#### Supplied material:
....

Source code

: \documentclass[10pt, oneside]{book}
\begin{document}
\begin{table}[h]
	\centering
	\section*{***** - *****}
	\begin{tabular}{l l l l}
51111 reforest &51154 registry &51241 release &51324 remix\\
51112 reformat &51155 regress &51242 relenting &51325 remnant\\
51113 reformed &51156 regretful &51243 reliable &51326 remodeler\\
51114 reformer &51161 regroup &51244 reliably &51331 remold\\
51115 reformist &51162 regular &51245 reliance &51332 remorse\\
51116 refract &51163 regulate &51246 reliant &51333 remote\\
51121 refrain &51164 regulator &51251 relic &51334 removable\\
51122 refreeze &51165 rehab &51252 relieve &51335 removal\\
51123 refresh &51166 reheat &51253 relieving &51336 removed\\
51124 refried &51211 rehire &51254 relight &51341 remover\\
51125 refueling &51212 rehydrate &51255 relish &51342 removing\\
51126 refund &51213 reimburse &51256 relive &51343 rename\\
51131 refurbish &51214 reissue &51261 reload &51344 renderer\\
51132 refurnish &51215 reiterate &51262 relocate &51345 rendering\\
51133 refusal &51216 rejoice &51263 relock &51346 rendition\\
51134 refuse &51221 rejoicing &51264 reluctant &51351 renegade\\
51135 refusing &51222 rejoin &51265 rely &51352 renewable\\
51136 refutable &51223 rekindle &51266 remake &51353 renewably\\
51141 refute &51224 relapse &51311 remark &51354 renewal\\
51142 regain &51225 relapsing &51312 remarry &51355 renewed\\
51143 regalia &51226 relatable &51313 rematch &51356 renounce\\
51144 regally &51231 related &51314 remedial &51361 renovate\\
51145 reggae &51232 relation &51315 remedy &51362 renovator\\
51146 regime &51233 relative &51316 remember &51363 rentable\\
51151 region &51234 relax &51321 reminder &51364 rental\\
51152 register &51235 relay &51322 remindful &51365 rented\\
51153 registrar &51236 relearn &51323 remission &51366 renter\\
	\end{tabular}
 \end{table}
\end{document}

....

#### Task objective:
Give back every line of the data exactly.

#### Exercise answer:
Source code

: \documentclass[10pt, oneside]{book}
\begin{document}
\begin{table}[h]
	\centering
	\section*{***** - *****}
	\begin{tabular}{l l l l}
51111 reforest &51154 registry &51241 release &51324 remix\\
51112 reformat &51155 regress &51242 relenting &51325 remnant\\
51113 reformed &51156 regretful &51243 reliable &51326 remodeler\\
51114 reformer &51161 regroup &51244 reliably &51331 remold\\
51115 reformist &51162 regular &51245 reliance &51332 remorse\\
51116 refract &51163 regulate &51246 reliant &51333 remote\\
51121 refrain &51164 regulator &51251 relic &51334 removable\\
51122 refreeze &51165 rehab &51252 relieve &51335 removal\\
51123 refresh &51166 reheat &51253 relieving &51336 removed\\
51124 refried &51211 rehire &51254 relight &51341 remover\\
51125 refueling &51212 rehydrate &51255 relish &51342 removing\\
51126 refund &51213 reimburse &51256 relive &51343 rename\\
51131 refurbish &51214 reissue &51261 reload &51344 renderer\\
51132 refurnish &51215 reiterate &51262 relocate &51345 rendering\\
51133 refusal &51216 rejoice &51263 relock &51346 rendition\\
51134 refuse &51221 rejoicing &51264 reluctant &51351 renegade\\
51135 refusing &51222 rejoin &51265 rely &51352 renewable\\
51136 refutable &51223 rekindle &51266 remake &51353 renewably\\
51141 refute &51224 relapse &51311 remark &51354 renewal\\
51142 regain &51225 relapsing &51312 remarry &51355 renewed\\
51143 regalia &51226 relatable &51313 rematch &51356 renounce\\
51144 regally &51231 related &51314 remedial &51361 renovate\\
51145 reggae &51232 relation &51315 remedy &51362 renovator\\
51146 regime &51233 relative &51316 remember &51363 rentable\\
51151 region &51234 relax &51321 reminder &51364 rental\\
51152 register &51235 relay &51322 remindful &51365 rented\\
51153 registrar &51236 relearn &51323 remission &51366 renter\\
	\end{tabular}
 \end{table}
\end{document}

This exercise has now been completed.